What lines in the records below mention "grootste"? List them all.

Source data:
****************

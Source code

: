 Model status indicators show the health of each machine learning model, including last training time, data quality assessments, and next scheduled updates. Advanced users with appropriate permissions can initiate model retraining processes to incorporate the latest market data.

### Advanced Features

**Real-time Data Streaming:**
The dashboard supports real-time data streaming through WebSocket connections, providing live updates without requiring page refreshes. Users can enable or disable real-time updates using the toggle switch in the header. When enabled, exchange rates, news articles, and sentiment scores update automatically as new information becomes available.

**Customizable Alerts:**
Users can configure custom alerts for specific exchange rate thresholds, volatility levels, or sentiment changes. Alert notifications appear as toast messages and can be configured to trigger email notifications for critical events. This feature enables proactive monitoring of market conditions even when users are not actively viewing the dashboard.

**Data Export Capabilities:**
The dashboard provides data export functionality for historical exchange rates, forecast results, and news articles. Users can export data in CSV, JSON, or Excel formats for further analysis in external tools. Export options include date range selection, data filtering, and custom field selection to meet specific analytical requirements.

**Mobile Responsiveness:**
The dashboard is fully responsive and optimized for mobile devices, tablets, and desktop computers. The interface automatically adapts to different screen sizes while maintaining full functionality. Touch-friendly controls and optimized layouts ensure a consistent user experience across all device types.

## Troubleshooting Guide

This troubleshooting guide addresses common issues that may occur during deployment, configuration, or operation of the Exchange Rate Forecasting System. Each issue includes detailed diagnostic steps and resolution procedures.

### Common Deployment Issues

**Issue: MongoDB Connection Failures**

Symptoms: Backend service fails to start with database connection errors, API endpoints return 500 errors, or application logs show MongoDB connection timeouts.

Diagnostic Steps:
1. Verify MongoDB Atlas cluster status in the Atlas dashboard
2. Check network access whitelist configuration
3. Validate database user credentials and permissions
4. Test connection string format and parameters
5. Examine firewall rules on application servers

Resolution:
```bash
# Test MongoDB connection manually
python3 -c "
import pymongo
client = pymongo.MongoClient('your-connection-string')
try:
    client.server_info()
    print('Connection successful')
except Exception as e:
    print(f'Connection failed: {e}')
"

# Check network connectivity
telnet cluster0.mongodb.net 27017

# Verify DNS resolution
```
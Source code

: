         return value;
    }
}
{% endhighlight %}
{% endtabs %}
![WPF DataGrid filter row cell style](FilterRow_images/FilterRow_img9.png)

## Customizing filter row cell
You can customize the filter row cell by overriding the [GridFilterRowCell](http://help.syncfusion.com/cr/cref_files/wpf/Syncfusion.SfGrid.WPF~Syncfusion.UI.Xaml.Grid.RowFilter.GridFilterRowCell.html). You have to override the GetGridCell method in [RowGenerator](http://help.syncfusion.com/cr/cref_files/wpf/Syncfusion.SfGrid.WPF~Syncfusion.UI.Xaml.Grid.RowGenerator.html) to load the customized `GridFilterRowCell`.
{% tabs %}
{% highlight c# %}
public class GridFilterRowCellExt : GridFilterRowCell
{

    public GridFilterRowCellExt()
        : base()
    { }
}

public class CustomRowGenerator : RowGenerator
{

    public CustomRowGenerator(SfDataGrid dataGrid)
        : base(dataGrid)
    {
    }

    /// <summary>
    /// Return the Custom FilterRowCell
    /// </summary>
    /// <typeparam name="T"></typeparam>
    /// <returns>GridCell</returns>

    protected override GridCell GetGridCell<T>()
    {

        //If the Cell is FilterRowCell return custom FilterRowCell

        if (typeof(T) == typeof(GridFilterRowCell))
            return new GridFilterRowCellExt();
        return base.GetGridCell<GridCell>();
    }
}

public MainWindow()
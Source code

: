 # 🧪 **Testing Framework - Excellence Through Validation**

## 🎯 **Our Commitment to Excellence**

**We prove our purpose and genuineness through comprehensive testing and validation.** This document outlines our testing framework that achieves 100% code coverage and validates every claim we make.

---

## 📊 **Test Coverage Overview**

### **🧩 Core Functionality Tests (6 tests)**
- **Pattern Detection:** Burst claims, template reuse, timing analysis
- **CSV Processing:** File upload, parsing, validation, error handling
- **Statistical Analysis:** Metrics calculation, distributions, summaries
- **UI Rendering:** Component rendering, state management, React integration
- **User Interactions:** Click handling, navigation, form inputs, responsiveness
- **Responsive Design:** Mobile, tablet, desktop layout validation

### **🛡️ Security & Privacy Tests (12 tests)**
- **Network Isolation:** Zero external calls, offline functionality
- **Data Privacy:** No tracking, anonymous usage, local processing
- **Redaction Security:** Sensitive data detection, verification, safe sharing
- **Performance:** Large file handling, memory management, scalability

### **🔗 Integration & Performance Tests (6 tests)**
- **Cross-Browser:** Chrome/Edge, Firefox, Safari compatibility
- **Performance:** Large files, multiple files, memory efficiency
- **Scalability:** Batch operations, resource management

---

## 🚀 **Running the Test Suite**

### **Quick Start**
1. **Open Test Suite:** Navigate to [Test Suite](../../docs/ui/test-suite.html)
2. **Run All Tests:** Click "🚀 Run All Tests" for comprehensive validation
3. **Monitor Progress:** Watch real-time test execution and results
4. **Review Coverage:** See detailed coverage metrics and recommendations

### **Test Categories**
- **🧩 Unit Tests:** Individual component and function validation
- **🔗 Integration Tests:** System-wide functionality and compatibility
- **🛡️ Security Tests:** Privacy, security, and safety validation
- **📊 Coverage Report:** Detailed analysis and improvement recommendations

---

****************

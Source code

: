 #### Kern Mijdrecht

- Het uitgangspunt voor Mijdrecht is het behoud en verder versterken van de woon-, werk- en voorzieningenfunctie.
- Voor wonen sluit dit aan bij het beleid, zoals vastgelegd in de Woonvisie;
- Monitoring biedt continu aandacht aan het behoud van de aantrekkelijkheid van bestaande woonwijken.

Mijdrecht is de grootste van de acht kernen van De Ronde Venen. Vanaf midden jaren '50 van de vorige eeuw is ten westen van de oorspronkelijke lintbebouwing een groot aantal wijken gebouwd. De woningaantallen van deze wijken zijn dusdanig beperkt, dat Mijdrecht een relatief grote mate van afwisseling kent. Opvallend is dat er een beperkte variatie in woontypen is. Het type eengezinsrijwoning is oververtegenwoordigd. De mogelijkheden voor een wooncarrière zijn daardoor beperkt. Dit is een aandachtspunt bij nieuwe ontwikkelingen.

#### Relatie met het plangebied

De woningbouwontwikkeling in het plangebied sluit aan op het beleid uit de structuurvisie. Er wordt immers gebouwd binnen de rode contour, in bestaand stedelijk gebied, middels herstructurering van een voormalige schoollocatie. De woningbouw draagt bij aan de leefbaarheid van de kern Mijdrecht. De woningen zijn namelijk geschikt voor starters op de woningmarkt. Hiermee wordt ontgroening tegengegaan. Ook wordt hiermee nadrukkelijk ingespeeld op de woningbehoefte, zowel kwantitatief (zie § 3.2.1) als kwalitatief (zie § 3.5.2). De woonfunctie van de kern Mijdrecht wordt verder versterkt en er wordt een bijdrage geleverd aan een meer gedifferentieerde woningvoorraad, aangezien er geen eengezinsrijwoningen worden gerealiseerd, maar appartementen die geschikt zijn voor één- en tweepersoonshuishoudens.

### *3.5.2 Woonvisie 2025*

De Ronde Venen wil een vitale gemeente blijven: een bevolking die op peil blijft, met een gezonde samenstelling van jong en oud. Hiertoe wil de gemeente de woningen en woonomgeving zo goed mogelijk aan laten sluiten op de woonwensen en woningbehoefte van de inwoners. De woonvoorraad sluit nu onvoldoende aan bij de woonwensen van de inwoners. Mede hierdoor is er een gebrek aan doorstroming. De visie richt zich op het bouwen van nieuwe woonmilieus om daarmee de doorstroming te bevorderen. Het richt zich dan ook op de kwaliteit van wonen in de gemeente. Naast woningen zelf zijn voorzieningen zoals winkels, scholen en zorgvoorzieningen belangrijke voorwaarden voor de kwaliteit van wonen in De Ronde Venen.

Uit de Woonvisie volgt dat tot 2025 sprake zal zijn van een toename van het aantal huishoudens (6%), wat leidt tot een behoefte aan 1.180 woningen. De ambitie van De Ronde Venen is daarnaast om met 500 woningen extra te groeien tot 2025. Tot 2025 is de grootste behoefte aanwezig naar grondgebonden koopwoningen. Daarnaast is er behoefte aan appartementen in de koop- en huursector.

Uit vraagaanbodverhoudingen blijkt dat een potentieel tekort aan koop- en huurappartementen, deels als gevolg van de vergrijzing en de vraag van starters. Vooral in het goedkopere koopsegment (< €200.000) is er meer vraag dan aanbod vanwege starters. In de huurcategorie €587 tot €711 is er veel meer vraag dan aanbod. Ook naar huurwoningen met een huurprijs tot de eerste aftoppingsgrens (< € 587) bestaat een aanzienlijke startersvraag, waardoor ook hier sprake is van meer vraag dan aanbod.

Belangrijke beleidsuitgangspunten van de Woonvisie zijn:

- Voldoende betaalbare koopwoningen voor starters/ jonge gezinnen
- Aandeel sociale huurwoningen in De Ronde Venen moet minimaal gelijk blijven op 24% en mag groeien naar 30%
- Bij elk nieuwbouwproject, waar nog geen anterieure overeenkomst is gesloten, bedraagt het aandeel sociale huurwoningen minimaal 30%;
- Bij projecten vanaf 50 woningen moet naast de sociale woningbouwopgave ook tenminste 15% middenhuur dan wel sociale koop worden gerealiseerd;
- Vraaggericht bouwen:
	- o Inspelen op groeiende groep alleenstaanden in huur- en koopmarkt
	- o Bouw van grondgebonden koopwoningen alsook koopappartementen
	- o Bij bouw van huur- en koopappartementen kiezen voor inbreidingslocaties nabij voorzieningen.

****************

▸ **Exercise result**
Mijdrecht is de grootste van de acht kernen van De Ronde Venen. Vanaf midden jaren '50 van de vorige eeuw is ten westen van de oorspronkelijke lintbebouwing een groot aantal wijken gebouwd. De woningaantallen van deze wijken zijn dusdanig beperkt, dat Mijdrecht een relatief grote mate van afwisseling kent. Opvallend is dat er een beperkte variatie in woontypen is. Het type eengezinsrijwoning is oververtegenwoordigd. De mogelijkheden voor een wooncarrière zijn daardoor beperkt. Dit is een aandachtspunt bij nieuwe ontwikkelingen.
Uit de Woonvisie volgt dat tot 2025 sprake zal zijn van een toename van het aantal huishoudens (6%), wat leidt tot een behoefte aan 1.180 woningen. De ambitie van De Ronde Venen is daarnaast om met 500 woningen extra te groeien tot 2025. Tot 2025 is de grootste behoefte aanwezig naar grondgebonden koopwoningen. Daarnaast is er behoefte aan appartementen in de koop- en huursector.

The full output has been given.